Entre los reyes de Judá que se destacaron por la construcción de fortificaciones se hallan: Salomón, quien hizo construir “ciudades fortificadas con muro, puertas y barra”; el rey Asá, que edificó ciudades con “muros alrededor, y torres, puertas dobles y barras”, y Uzías, que construyó “torres en el desierto” y “máquinas de guerra” en Jerusalén. (2Cr 8:3-5; 14:2, 6, 7; 26:9-15.)

Fortificaciones erigidas por el ejército que estaba al asedio.

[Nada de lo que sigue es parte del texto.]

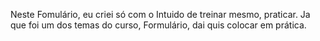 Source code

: Neste Fomulário, eu criei só com o Intuido de treinar mesmo, praticar.
Ja que foi um dos temas do curso, Formulário, dai quis colocar em prática.
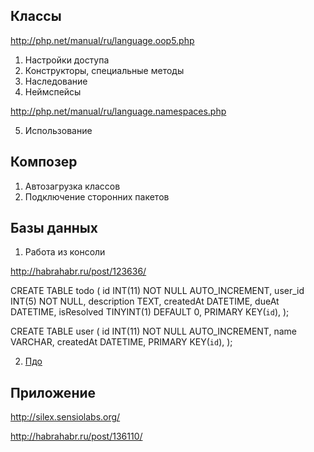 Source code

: ## Классы

http://php.net/manual/ru/language.oop5.php

1. Настройки доступа
2. Конструкторы, специальные методы
3. Наследование
4. Неймспейсы

http://php.net/manual/ru/language.namespaces.php

5. Использование

## Композер

1. Автозагрузка классов
2. Подключение сторонних пакетов

## Базы данных

1. Работа из консоли

http://habrahabr.ru/post/123636/

CREATE TABLE todo (
    id INT(11) NOT NULL AUTO_INCREMENT,
    user_id INT(5) NOT NULL, 
    description TEXT, 
    createdAt DATETIME,
    dueAt DATETIME,
    isResolved TINYINT(1) DEFAULT 0,
    PRIMARY KEY(`id`), 
);

CREATE TABLE user (
    id INT(11) NOT NULL AUTO_INCREMENT,
    name VARCHAR, 
    createdAt DATETIME,
    PRIMARY KEY(`id`),
);

2. [Пдо](http://habrahabr.ru/post/137664/)

## Приложение

http://silex.sensiolabs.org/

http://habrahabr.ru/post/136110/ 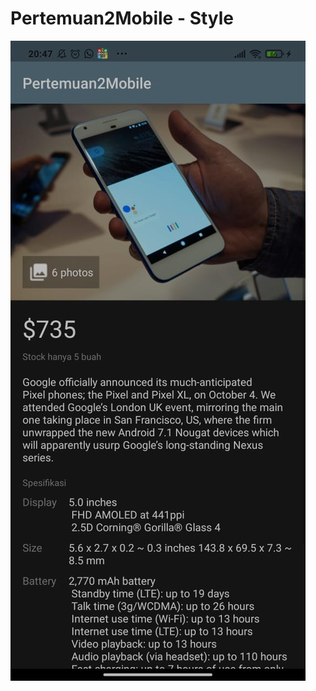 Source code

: # Pertemuan2Mobile - Style

![Image of Yaktocat](https://github.com/soffandluffy/Pertemuan2Mobile/blob/style/SS/style.jpeg)
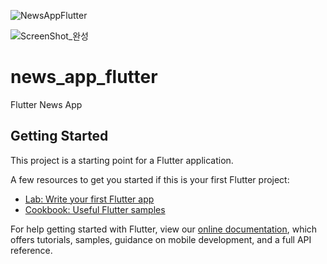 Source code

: ![NewsAppFlutter](https://user-images.githubusercontent.com/78031893/133887471-d9bb65c5-9077-467c-bf8f-571a7881b11c.gif)


![ScreenShot_완성](https://user-images.githubusercontent.com/78031893/133887443-c6699163-8921-446b-89ca-4cf46413b36a.jpg)


# news_app_flutter

Flutter News App

## Getting Started

This project is a starting point for a Flutter application.

A few resources to get you started if this is your first Flutter project:

- [Lab: Write your first Flutter app](https://flutter.dev/docs/get-started/codelab)
- [Cookbook: Useful Flutter samples](https://flutter.dev/docs/cookbook)

For help getting started with Flutter, view our
[online documentation](https://flutter.dev/docs), which offers tutorials,
samples, guidance on mobile development, and a full API reference.
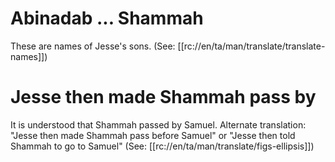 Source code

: # Abinadab ... Shammah

These are names of Jesse's sons. (See: [[rc://en/ta/man/translate/translate-names]])

# Jesse then made Shammah pass by

It is understood that Shammah passed by Samuel. Alternate translation: "Jesse then made Shammah pass before Samuel" or "Jesse then told Shammah to go to Samuel" (See: [[rc://en/ta/man/translate/figs-ellipsis]])

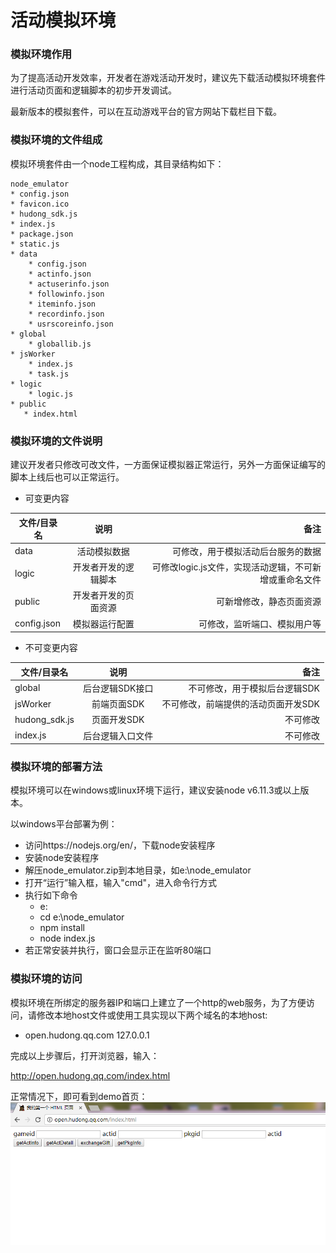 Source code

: # 活动模拟环境

### 模拟环境作用

为了提高活动开发效率，开发者在游戏活动开发时，建议先下载活动模拟环境套件进行活动页面和逻辑脚本的初步开发调试。

最新版本的模拟套件，可以在互动游戏平台的官方网站下载栏目下载。

### 模拟环境的文件组成

模拟环境套件由一个node工程构成，其目录结构如下：

    node_emulator
    * config.json
    * favicon.ico 
    * hudong_sdk.js
    * index.js
    * package.json
    * static.js
    * data
    	* config.json
    	* actinfo.json
    	* actuserinfo.json
    	* followinfo.json
    	* iteminfo.json
    	* recordinfo.json
    	* usrscoreinfo.json
    * global
    	* globallib.js
    * jsWorker
    	* index.js
    	* task.js
    * logic
    	* logic.js
    * public
       * index.html

### 模拟环境的文件说明

建议开发者只修改可改文件，一方面保证模拟器正常运行，另外一方面保证编写的脚本上线后也可以正常运行。

* 可变更内容

| 文件/目录名    | 说明           | 备注  |
| ------------- |:-------------:| -----:|
| data          | 活动模拟数据    | 可修改，用于模拟活动后台服务的数据 |
| logic         | 开发者开发的逻辑脚本 | 可修改logic.js文件，实现活动逻辑，不可新增或重命名文件 |
| public        | 开发者开发的页面资源 | 可新增修改，静态页面资源 |
| config.json   | 模拟器运行配置   | 可修改，监听端口、模拟用户等 |

* 不可变更内容

| 文件/目录名    | 说明           | 备注  |
| ------------- |:-------------:| -----:|
| global        | 后台逻辑SDK接口 | 不可修改，用于模拟后台逻辑SDK |
| jsWorker      | 前端页面SDK     | 不可修改，前端提供的活动页面开发SDK |
| hudong_sdk.js | 页面开发SDK     | 不可修改 |
| index.js      | 后台逻辑入口文件 | 不可修改 |

### 模拟环境的部署方法

模拟环境可以在windows或linux环境下运行，建议安装node v6.11.3或以上版本。

以windows平台部署为例：

- 访问https://nodejs.org/en/，下载node安装程序
- 安装node安装程序
- 解压node_emulator.zip到本地目录，如e:\node_emulator
- 打开“运行”输入框，输入"cmd"，进入命令行方式
- 执行如下命令
	- e:
	- cd e:\node_emulator
	- npm install
	- node index.js
- 若正常安装并执行，窗口会显示正在监听80端口

### 模拟环境的访问

模拟环境在所绑定的服务器IP和端口上建立了一个http的web服务，为了方便访问，请修改本地host文件或使用工具实现以下两个域名的本地host:

- open.hudong.qq.com 127.0.0.1

完成以上步骤后，打开浏览器，输入：

http://open.hudong.qq.com/index.html

正常情况下，即可看到demo首页：
![Alt text](./demo.png) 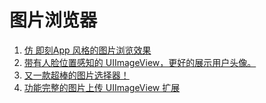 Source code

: # 图片浏览器

1. [仿 即刻App 风格的图片浏览效果](https://github.com/EnjoySR/ESPictureBrowser)
2. [带有人脸位置感知的 UIImageView，更好的展示用户头像。](https://github.com/BeauNouvelle/FaceAware)
3. [又一款超棒的图片选择器！](https://github.com/hyperoslo/ImagePicker)
4. [功能完整的图片上传 UIImageView 扩展](https://github.com/MillmanY/UploadImage)

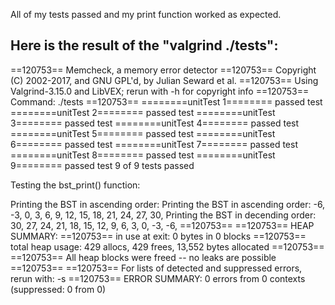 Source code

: All of my tests passed and my print function worked as expected.


Here is the  result of the "valgrind ./tests":
----------------------------------------------

==120753== Memcheck, a memory error detector
==120753== Copyright (C) 2002-2017, and GNU GPL'd, by Julian Seward et al.
==120753== Using Valgrind-3.15.0 and LibVEX; rerun with -h for copyright info
==120753== Command: ./tests
==120753== 
========unitTest 1========
passed test
========unitTest 2========
passed test
========unitTest 3========
passed test
========unitTest 4========
passed test
========unitTest 5========
passed test
========unitTest 6========
passed test
========unitTest 7========
passed test
========unitTest 8========
passed test
========unitTest 9========
passed test
9 of 9 tests passed


Testing the bst_print() function: 

Printing the BST in ascending order: 
Printing the BST in ascending order: -6, -3, 0, 3, 6, 9, 12, 15, 18, 21, 24, 27, 30, 
Printing the BST in decending order: 30, 27, 24, 21, 18, 15, 12, 9, 6, 3, 0, -3, -6, 
==120753== 
==120753== HEAP SUMMARY:
==120753==     in use at exit: 0 bytes in 0 blocks
==120753==   total heap usage: 429 allocs, 429 frees, 13,552 bytes allocated
==120753== 
==120753== All heap blocks were freed -- no leaks are possible
==120753== 
==120753== For lists of detected and suppressed errors, rerun with: -s
==120753== ERROR SUMMARY: 0 errors from 0 contexts (suppressed: 0 from 0)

A veces, el ejército que estaba al asedio erigía sus propias fortificaciones en torno a su campamento, con el fin de protegerse de las incursiones del ejército sitiado o de ataques organizados por los aliados de la ciudad asediada. Estos campamentos fortificados solían ser circulares u ovalados y por lo general tenían murallas y torres almenadas. Para la construcción de estas fortificaciones, solía cortarse el arbolado de varios kilómetros a la redonda de la ciudad. No obstante, en la ley que Jehová dio a los israelitas se les prohibió cortar árboles frutales con este propósito. (Dt 20:19, 20.)

Fortificaciones de estacas puntiagudas. Cuando Jesucristo predijo la destrucción de Jerusalén, indicó que sus enemigos edificarían alrededor de ella una “fortificación de estacas puntiagudas” o “empalizada”. (Lu 19:43, Int.) El historiador Josefo confirma el cumplimiento exacto de esta profecía. Tito quiso edificar una fortificación para evitar que los judíos saliesen de la ciudad, y de esta manera provocar su rendición o, si esta no se llegaba a producir, hacer más fácil la toma de la ciudad debido al hambre que habría de producirse. Sus argumentos triunfaron y el ejército se organizó para encargarse del proyecto: las legiones y las divisiones más pequeñas del ejército compitieron unas con otras para finalizar la tarea, y los soldados se apresuraron a fin de agradar a sus superiores. Con el fin de proveer materiales para la construcción de esta fortificación, la región rural alrededor de Jerusalén, unos 16 Km. a la redonda, fue despojada de sus árboles. De manera asombrosa, según Josefo, los más de 7 Km. de fortificación se terminaron en solo tres días, una empresa que normalmente hubiera requerido varios meses. Fuera del muro de esta fortificación se construyeron trece lugares para guarniciones, y su circunferencia combinada era de unos dos kilómetros. (La Guerra de los Judíos, libro V, cap. XII, secs. 1, 2, 4.)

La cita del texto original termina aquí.